僕は勇者とかそんな大層な人間でもないし、冒険者になったばかりのひよっこの自分には荷が重い依頼かもしれないけれどできる限り力になりたいと思い協力を願い出た。
 
「おお! 協力してくれるか!!」
 
 エンデルさんは僕の肩を両手でバシバシと叩き嬉しがっている。
 
「私はこれでもこの国お抱えの学者でね。依頼料には期待してくれていいよ」
「それはありがたいです」
 
 エンデルさんはこの金額でどう?とその場にあった紙にさらさらと金額を書き込み提示してきた。破格の金額に思わず驚いてしまう。紙に書かれた金額を毎月活動資金としてギルドを通して振り込んでもらえることとなった。
 
「それにステータスのこともあるから、依頼を進めていく途中に私以外からのギルドの依頼なども自由に受けてもらって構わないよ。ガランくんの成長のためにもね」
 
 まあ、それで私の依頼を疎かにしてもらっては困るがと笑いながらエンデルさんは言った。
 
「心遣い感謝いたします」
「ちなみに君には今、パーティーを組んでる者はいるのかな?」
「いえ……恥ずかしながらまだ誰とも組めていません。自分の儀式での噂を聞いた他の冒険者たちからは敬遠されてしまっていて……」
 
 僕の話を聞いたエンデルさんは口元に手をやり少し考えるとある提案をしてきた。
 
「うむ、それについて私の方から提案なのだが、この街には君以外にもな者たちが集まっていてね。その者たちに声をかけるのはどうだろうか?」
 
 エンデルさんはこのような者たちが偶然にも集まっているのは、もしかしたら女神さまの思し召しかもしれないと女神信徒らしく大げさに言う。
 
「どういった方たちなのでしょうか?」
「君のように前例のないことがその身に起こった者たちだ。」
 
 エンデルさんが言うにはボク以外にも今までであればあり得ないような事態に見舞われた人が4名もいるそうだ。

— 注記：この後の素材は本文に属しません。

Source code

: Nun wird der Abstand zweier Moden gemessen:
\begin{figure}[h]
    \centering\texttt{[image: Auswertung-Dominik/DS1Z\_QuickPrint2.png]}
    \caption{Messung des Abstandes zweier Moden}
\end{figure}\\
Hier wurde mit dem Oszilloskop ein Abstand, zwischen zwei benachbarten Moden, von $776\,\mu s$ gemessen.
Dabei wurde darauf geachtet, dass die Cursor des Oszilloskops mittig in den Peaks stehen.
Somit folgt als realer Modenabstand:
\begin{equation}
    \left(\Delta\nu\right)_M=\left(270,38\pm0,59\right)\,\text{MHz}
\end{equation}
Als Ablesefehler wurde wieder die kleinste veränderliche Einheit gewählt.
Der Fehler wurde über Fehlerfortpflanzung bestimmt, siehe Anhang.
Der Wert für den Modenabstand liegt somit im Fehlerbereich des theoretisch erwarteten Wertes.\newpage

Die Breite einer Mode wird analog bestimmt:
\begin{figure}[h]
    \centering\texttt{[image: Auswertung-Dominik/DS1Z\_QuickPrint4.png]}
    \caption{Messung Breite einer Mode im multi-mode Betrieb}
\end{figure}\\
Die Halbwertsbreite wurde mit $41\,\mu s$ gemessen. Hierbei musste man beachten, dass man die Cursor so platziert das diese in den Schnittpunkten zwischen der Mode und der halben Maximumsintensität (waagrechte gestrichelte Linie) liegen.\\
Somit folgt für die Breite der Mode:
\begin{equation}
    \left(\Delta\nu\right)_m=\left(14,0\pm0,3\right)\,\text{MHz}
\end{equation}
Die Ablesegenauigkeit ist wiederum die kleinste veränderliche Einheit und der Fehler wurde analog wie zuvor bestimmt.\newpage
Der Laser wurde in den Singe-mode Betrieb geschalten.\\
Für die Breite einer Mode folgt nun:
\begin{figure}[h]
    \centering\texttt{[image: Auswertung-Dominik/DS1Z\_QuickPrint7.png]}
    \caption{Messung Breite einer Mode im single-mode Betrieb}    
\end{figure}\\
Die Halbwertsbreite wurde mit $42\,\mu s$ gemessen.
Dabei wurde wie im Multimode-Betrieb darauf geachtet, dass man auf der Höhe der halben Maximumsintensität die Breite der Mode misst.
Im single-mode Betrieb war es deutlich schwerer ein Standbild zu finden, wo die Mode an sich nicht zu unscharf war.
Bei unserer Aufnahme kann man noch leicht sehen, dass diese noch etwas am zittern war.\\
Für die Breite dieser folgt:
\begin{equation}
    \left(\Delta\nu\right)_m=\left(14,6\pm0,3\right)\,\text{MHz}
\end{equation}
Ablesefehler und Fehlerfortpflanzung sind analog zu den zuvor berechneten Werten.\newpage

 まずは、賢者の記憶を持つという双子の姉妹。どういう訳か二人共、賢者の記憶を持っているらしい。ただ、授かったクラスが上位クラスではあるが賢者ではなくひとりは「魔導師」、もうひとりは「高位神官」だったこともあり、賢者にしか知り得ないような記憶を持っていたにもかかわらず、教会は彼女たちを賢者とは認めず、逆に賢者を騙る不届き者と罵ったそうだ。
 三人目はドワーフの前世を持つエルフの少年。転生については今までドワーフだったらドワーフへなど、同じ種族への転生しか確認されておらず、別種族への転生などは一度たりともなかったことだ。また、ドワーフとエルフは昔から折り合いが悪かったようでドワーフの前世を持つ彼はエルフの里には居づらくなってしまい、一人里を去ってこの街にたどり着いたらしい。クラスは鍛冶が得意なドワーフらしく「巨匠」とのこと。
 四人目は特殊クラスの「トリックスター」を授かった少女。なのだが前世は男性だったらしい。儀式の前までは至って普通の女の子だったようだが、儀式が終わり記憶が戻ると性格はガラッと変わり周りに自分は男だと主張し始めたそうだ。別種族への転生が今までなかったように、転生によって性別が変わるのもこれが初めてのことだ。突然、自分の性の認識が変わってしまったことでさぞかし困惑していることであろう。
 
「彼らは君と同じような境遇というだけでなく、皆とても冒険者向きの能力を持っている。仲間になってくれたら頼もしい存在になるであろう」
 
 たしかに皆、上位クラスを持っている。そんな人たちが仲間になってくれたとしたらとても心強い。
 
「それに私の研究にとって、彼らは君と同じくとても興味深い存在だ。特に賢者の記憶を持つという双子の姉妹には魔王の封印について詳しく聞く必要があるだろう。ギルドの方で彼らに話を通してもらっておくから、君からも声をかけてもらえるだろうか?」
 「分かりました。私の方で依頼に同行してもらえるよう話してみます」
 
 その後は、エンデルさんにステータスの確認してもらうと、彼は非常に興奮した様子で熱心にメモを取っていたが、まだ数レベル上がっただけのステータスではまだまだ材料不足ということで、依頼に併せてレベル上げも頑張るように言われ、今後も定期的にステータスの変化を報告することを約束し彼の家をあとにした。